Task description ▸ Under this line are the records; write out word for word the part that begins at the line containing "- **Vercel**: ⭐⭐⭐ (3/5) - Clean, readable" and ends at the line containing "- **Vercel**: ⭐⭐⭐ (3/5) - Standard", and no more.

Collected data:
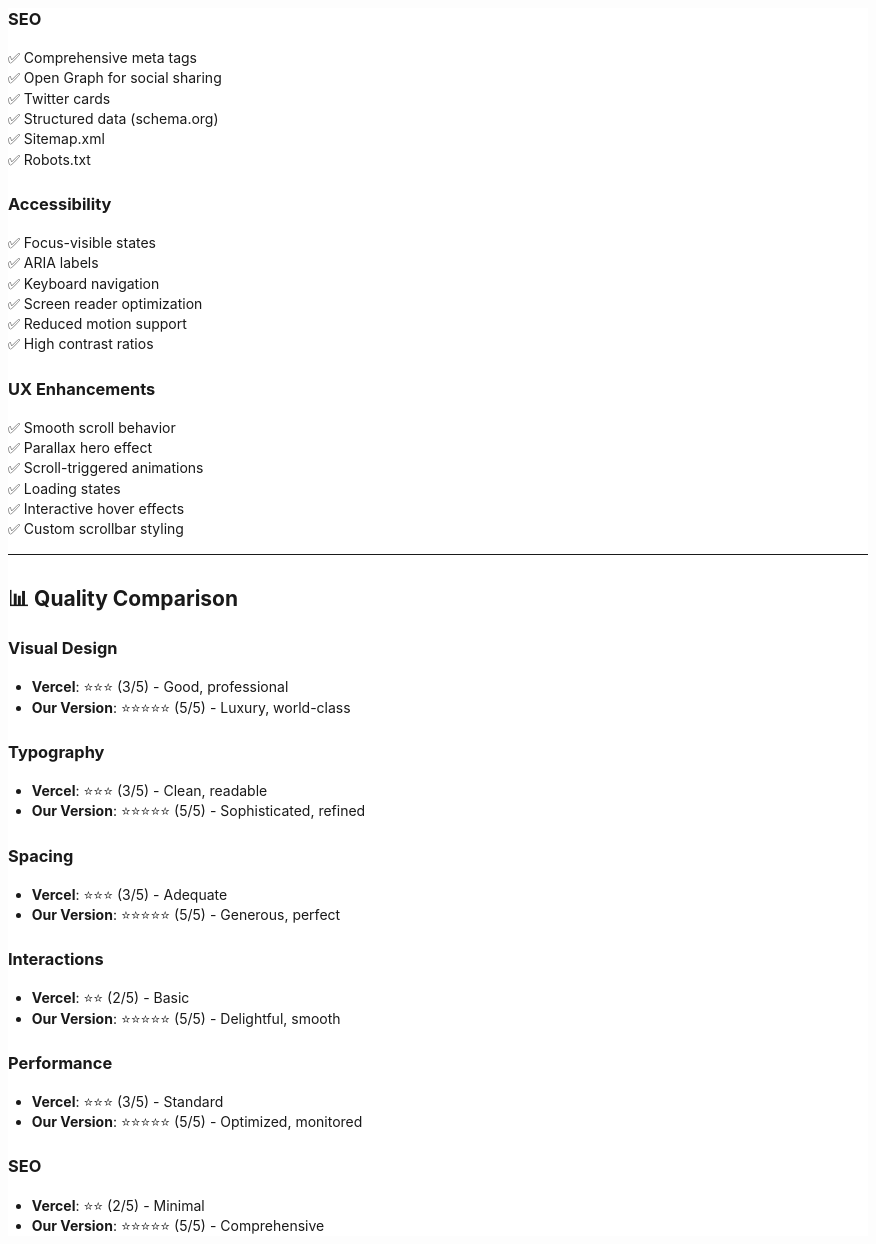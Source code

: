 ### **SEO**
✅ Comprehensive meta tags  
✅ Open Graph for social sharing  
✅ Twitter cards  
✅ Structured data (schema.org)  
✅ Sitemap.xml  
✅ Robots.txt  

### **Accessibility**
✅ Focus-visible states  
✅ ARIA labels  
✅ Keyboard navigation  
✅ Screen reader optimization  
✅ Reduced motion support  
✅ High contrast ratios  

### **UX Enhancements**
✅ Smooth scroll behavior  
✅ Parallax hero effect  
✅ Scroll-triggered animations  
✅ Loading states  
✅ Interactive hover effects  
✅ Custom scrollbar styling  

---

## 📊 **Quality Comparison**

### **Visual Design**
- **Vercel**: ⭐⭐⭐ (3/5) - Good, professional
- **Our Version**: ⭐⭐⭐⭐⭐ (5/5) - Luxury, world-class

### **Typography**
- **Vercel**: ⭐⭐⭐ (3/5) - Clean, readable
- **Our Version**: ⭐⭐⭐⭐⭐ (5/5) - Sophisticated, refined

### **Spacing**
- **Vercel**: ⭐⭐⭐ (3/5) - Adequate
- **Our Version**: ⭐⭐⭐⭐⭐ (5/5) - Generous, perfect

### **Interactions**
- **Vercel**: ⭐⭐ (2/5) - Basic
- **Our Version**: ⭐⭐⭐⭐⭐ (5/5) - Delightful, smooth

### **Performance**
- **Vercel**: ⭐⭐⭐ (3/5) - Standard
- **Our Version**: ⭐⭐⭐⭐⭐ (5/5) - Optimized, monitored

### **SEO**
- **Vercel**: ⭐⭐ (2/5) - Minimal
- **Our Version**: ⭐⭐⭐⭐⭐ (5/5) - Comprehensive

--

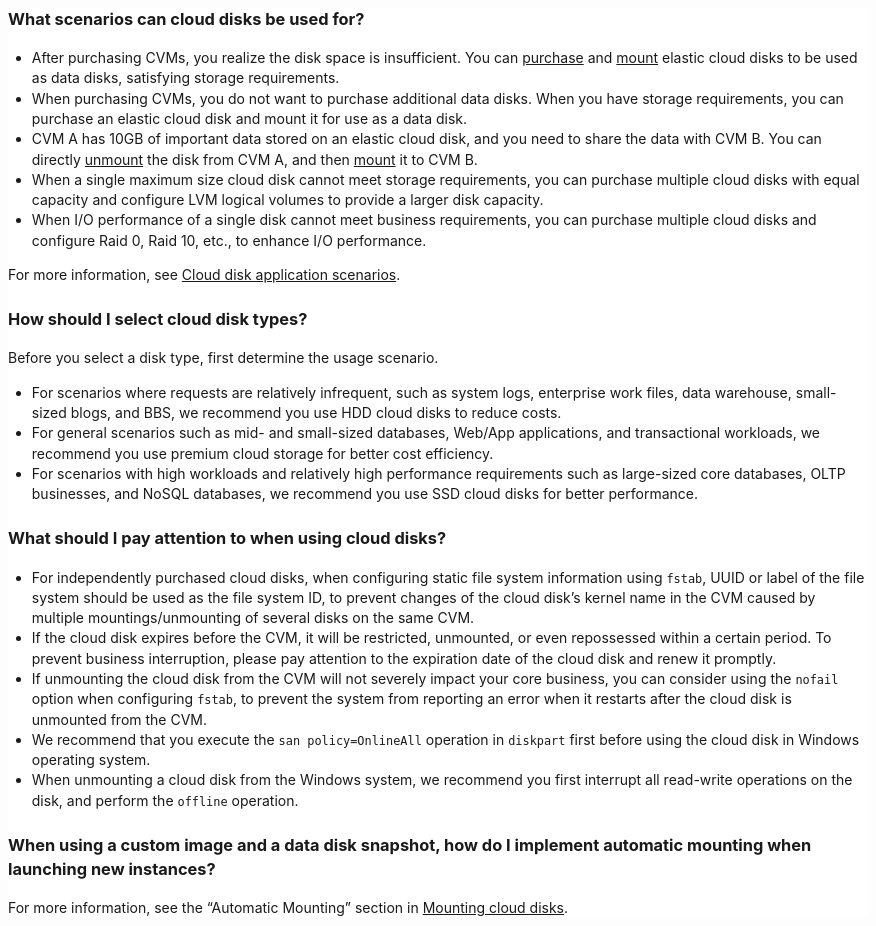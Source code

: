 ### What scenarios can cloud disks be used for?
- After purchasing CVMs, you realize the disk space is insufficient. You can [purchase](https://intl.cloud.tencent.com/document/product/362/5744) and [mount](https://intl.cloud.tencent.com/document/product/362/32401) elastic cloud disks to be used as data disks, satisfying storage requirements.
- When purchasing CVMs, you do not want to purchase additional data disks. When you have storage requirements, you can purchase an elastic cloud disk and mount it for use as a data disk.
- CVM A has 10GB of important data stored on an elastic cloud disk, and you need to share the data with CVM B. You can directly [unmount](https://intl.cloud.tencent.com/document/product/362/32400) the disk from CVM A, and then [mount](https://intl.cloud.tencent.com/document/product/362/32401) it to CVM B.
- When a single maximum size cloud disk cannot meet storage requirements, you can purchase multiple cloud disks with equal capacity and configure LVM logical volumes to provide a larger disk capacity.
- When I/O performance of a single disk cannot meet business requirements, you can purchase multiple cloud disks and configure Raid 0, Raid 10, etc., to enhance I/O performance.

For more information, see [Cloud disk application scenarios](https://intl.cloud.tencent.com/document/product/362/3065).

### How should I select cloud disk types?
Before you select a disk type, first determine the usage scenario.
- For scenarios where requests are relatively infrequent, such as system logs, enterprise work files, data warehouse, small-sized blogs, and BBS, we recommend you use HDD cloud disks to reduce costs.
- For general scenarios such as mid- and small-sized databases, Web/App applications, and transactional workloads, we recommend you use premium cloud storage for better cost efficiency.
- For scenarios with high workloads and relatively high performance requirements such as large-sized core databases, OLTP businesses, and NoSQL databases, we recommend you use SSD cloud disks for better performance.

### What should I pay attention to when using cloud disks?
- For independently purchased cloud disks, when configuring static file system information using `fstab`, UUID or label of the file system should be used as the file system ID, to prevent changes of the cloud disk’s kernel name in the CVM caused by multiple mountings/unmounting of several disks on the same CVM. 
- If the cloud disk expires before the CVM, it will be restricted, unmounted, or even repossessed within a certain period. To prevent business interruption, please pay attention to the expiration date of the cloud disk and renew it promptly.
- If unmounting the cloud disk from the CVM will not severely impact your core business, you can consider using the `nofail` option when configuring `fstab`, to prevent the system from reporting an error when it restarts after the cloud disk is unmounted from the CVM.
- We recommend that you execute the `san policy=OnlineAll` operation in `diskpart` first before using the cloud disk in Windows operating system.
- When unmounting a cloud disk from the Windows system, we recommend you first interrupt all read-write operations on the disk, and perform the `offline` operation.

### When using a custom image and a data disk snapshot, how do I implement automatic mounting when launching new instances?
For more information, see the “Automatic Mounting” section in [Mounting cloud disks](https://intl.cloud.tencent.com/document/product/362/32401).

Task result ▸
- **Vercel**: ⭐⭐⭐ (3/5) - Clean, readable
- **Our Version**: ⭐⭐⭐⭐⭐ (5/5) - Sophisticated, refined

### **Spacing**
- **Vercel**: ⭐⭐⭐ (3/5) - Adequate
- **Our Version**: ⭐⭐⭐⭐⭐ (5/5) - Generous, perfect

### **Interactions**
- **Vercel**: ⭐⭐ (2/5) - Basic
- **Our Version**: ⭐⭐⭐⭐⭐ (5/5) - Delightful, smooth

### **Performance**
- **Vercel**: ⭐⭐⭐ (3/5) - Standard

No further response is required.